Cursive
Vitriola


4.0
excellent

Review

by Channing Freeman STAFF
October 6th, 2018 | 226 replies


Release Date: 2018 | Tracklist

Review Summary: Don't wanna live in the now. Don't wanna know what I know.

Cursive have had a long and strange existence. Domestica, while an important and influential indie album, did not portend great success for the band. Ugly and sometimes even unpleasant, full of sharp corners and shitty people, any catchiness present seemed more like a cruel joke, a jolt of false hope in a hopeless situation. Bands who write music like that don’t get popular. And that band didn’t, because their breakout success, The Ugly Organ, sounded completely different from Domestica. Happy Hollow, in turn, sounded mostly different from The Ugly Organ. And so on for 20 years, for an entire career.

Until now, that is. Vitriola hearkens back to The Ugly Organ days, bringing back not only the famous cello but all the original band members to boot. It’s not exactly the same, but there are definite parallels. The cello is an obvious one, but others are subtler. The vibe is certainly similar, but most of all, that sneaking suspicion that I used to have while listening to Cursive has returned: I think that Tim Kasher is eternally waking up to the realization that no one gives a shit about him or his music. It doesn’t matter if the realization is true or not. This goes all the way back to “Some Red-Handed Sleight of Hand”, “Art is Hard”, and above all, “What Have I Done?”. He has always written about writing, and he has always chastised himself for doing it, usually in the same song. But he was never just writing about the physical process of writing; he was writing about the effects of writing, of putting your words into the world and watching as they return – or more likely, don’t return – in a way that edifies and illuminates and justifies the time you spent doing it. In "Ouroboros", he is the snake eating its tail, finding out that at the end of the stick, there's just a single fucking carrot.

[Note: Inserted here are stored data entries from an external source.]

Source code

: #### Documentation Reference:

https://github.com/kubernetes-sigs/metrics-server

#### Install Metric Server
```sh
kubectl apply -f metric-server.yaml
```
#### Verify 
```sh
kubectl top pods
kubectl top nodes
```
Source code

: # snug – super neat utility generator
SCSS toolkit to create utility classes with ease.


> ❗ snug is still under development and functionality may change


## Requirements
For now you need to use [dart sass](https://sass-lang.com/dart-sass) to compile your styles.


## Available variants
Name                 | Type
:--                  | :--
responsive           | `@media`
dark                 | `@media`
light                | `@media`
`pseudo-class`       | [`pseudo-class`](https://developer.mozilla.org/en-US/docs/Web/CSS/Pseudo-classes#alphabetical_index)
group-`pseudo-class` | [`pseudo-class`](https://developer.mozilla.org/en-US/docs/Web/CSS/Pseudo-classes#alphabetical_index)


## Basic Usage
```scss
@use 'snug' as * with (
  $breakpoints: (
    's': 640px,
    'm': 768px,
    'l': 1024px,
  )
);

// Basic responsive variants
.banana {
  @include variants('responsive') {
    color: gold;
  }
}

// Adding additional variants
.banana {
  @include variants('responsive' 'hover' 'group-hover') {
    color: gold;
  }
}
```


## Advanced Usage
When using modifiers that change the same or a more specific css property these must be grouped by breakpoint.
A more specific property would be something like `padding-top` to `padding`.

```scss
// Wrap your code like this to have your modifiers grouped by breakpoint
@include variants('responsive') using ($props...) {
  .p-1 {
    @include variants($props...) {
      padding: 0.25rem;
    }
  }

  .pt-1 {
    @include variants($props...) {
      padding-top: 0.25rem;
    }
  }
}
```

Vitriola rejects music as a positive force. The world, which Kasher once called a placenta in “Let Me Up”, is now a “turd” in need of polishing, an inherently repulsive object that can only be improved in a way that hides its true nature. “Pick up the pieces, give a fuck,” he sings, but the dour music underscores the defeat and desperation in his voice, and his phrasing recalls an earlier lyric: “There was a big bang once, we were left to fill in the blanks.” This album finds Kasher engaging with capitalism in a way not heard since “Dorothy at Forty”, but while that song pointed out the excesses of the stereotypical American dream, songs like “Under the Rainbow” lament the deletion of that dream from our lives. Maybe it was always futile, but at least it was something to work toward. Now, “the 1% lives in high rises, blocking out the sun,” and we are left with “no God, no gold, nowhere to go.” “Remorse”, with its dreamy piano, is the prettiest song on the album – maybe the only one that could be called pretty – but even that one ends with what sounds like the piano strings being cut.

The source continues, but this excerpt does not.